Rand index¶
Description¶
The Rand index measures the similarity between two segmentations. Formally, for a signal \(\{y_t\}_t\) and a segmentation \(\mathcal{S}\), denote by \(A\) the associated membership matrix:
\[\begin{split}\mathcal{A}_{ij} &= 1 \text{ if both samples } y_i \text{ and } y_j \text{ are in the same segment according to } \mathcal{S} \\ &= 0 \quad\text{otherwise}\end{split}\]
Let \(\hat{\mathcal{S}}\) be the estimated segmentation and \(\hat{A}\), the associated membership matrix. Then the Rand index is equal to
\[\frac{\sum_{i<j} \mathbb{1}(A_{ij} = \hat{A}_{ij})}{T(T-1)/2}\]
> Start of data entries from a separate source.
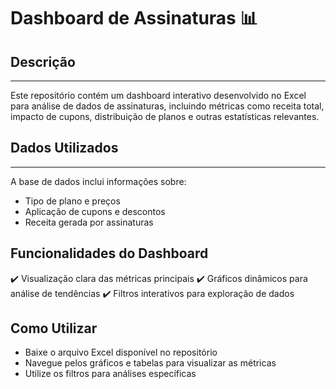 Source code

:# Dashboard de Assinaturas 📊

## Descrição
---
Este repositório contém um dashboard interativo desenvolvido no Excel para análise de dados de assinaturas, incluindo métricas como receita total, impacto de cupons, distribuição de planos e outras estatísticas relevantes.

## Dados Utilizados
---
A base de dados inclui informações sobre:
- Tipo de plano e preços
- Aplicação de cupons e descontos
- Receita gerada por assinaturas

## Funcionalidades do Dashboard
✔️ Visualização clara das métricas principais
✔️ Gráficos dinâmicos para análise de tendências
✔️ Filtros interativos para exploração de dados

## Como Utilizar
- Baixe o arquivo Excel disponível no repositório
- Navegue pelos gráficos e tabelas para visualizar as métricas
- Utilize os filtros para análises específicas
where \(T\) is the number of samples. It has a value between 0 and 1: 0 indicates that the two segmentations do not agree on any pair of points and 1 indicates that the two segmentations are exactly the same.
Usage¶
Start with the usual imports and create two segmentations to compare.
from ruptures.metrics import randindex
bkps1, bkps2 = [100, 200, 500], [105, 115, 350, 400, 500]
print(randindex(bkps1, bkps2))